This was happening every weekend. The air was full of the delicious smells from the many different restaurants reflecting Johannesburg’s wide cultural spectrum while the place vibrated with a wide range of African and other jazz music.
The buzz amongst the largely young black, white and Indian visitors made me recall the stories told by participants in the non-racial night life of Sophiatown in the 1950s in defiance of the apartheid regime.
In 1955 the residents were removed and Sophiatown was razed to the ground to make way for new white homes despite the best efforts of resisters including Father Trevor Huddleston, Nelson Mandela, Ruth First and Helen Joseph.
Peckham Levels has gone one step further than modern Johannesburg in creating a permanent community and cultural centre in an abandoned car park in Rye Lane.

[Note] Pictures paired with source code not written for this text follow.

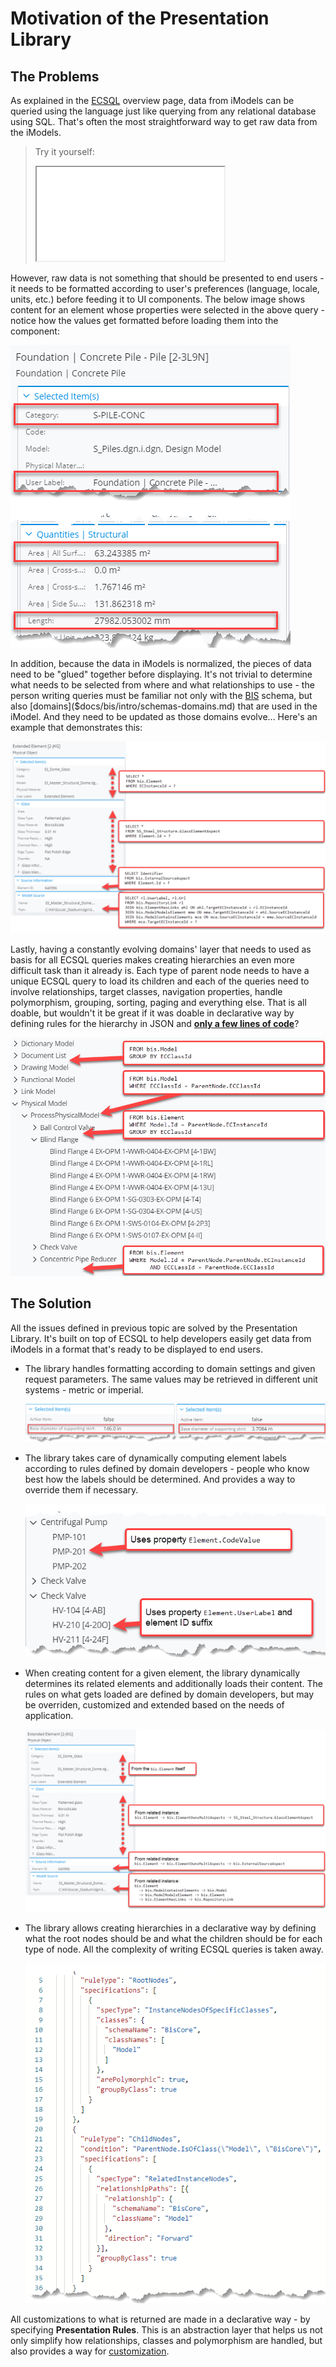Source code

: # Motivation of the Presentation Library

## The Problems

As explained in the [ECSQL]($docs/learning/ECSQL.md) overview page, data from iModels can be queried using the language just like querying from any relational database using SQL. That's often the most straightforward way to get raw data from the iModels.

> Try it yourself:
>
> <iframe class="embedded-console" src="/console/?imodel=Metrostation%20Sample&query=SELECT%20UserLabel,Category,StructuralQuantities__x002F____x0040__AreaSurfaceNetModeled,StructuralQuantities__x002F____x0040__Length%20FROM%20BuildingDataGroup:Concrete__x0020__Pile%20WHERE%20ECInstanceId=0x20000028e6b"></iframe>

However, raw data is not something that should be presented to end users - it needs to be formatted according to user's preferences (language, locale, units, etc.) before feeding it to UI components. The below image shows content for an element whose properties were selected in the above query - notice how the values get formatted before loading them into the component:

![Formatted properties](./media/formatted-properties-metric.png)

In addition, because the data in iModels is normalized, the pieces of data need to be "glued" together before displaying. It's not trivial to determine what needs to be selected from where and what relationships to use - the person writing queries must be familiar not only with the [BIS]($docs/bis/index.md) schema, but also [domains]($docs/bis/intro/schemas-domains.md) that are used in the iModel. And they need to be updated as those domains evolve... Here's an example that demonstrates this:

![Property sources](./media/property-grid-source-queries.png)

Lastly, having a constantly evolving domains' layer that needs to used as basis for all ECSQL queries makes creating hierarchies an even more difficult task than it already is. Each type of parent node needs to have a unique ECSQL query to load its children and each of the queries need to involve relationships, target classes, navigation properties, handle polymorphism, grouping, sorting, paging and everything else. That is all doable, but wouldn't it be great if it was doable in declarative way by defining rules for the hierarchy in JSON and [**only a few lines of code**](https://www.itwinjs.org/sample-showcase/?group=UI+Trees&sample=presetation-tree-sample&imodel=Metrostation+Sample)?

![Hierarchy sources](./media/hierarchy-level-sources.png)

## The Solution

All the issues defined in previous topic are solved by the Presentation Library. It's built on top of ECSQL to help developers easily get data from iModels in a format that's ready to be displayed to end users.

- The library handles formatting according to domain settings and given request parameters. The same values may be retrieved in different unit systems - metric or imperial.

  ![Different units in property grid](./media/property-grid-units.png)

- The library takes care of dynamically computing element labels according to rules defined by domain developers - people who know best how the labels should be determined. And provides a way to override them if necessary.

  ![Different labels in hierarchy](./media/labels.png)

- When creating content for a given element, the library dynamically determines its related elements and additionally loads their content. The rules on what gets loaded are defined by domain developers, but may be overriden, customized and extended based on the needs of application.

  ![Property sources](./media/property-grid-sources.png)

- The library allows creating hierarchies in a declarative way by defining what the root nodes should be and what the children should be for each type of node. All the complexity of writing ECSQL queries is taken away.

  ![Hierarchy rules example](./media/hierarchy-rules-example.png)

All customizations to what is returned are made in a declarative way - by specifying **Presentation Rules**. This is an abstraction layer that helps us not only simplify how relationships, classes and polymorphism are handled, but also provides a way for [customization](../Customization/index.md).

This month it hosts an exhibition created by Debt Justice, entitled It’s The Debt That You Owe: Colonialism, Debt and Resistance. This multidisciplinary art exhibition explores how the legacy of colonialism has led to the debt crisis of today and features new work by artists with a personal connection to former colonies or countries with a debt crisis.
According to Debt Justice there are currently 54 countries in debt crisis, a figure which has more than doubled since 2015. Their dilemma is well summed up by Zambia’s recent experience. After three years of default Zambia has now reached a new debt repayment agreement with private creditors.
If the economy improves and Zambia meets the debt repayment schedules then the private debt will be cleared over the next five years. Public debt will still be hanging over them.
In return for Zambia agreeing a devastating programme of austerity private creditors will write off 3 per cent of the total.
The exhibition is intended to help develop an understanding of the long-term impact of that crisis and promote the campaign to win debt cancellation.
Among the many different media are sculpture, jewellery and music. There’s a poem on Slavery, Claims and Chains, and a spellbinding dance performance about emancipation, Dancing Beyond Cult Mind Control.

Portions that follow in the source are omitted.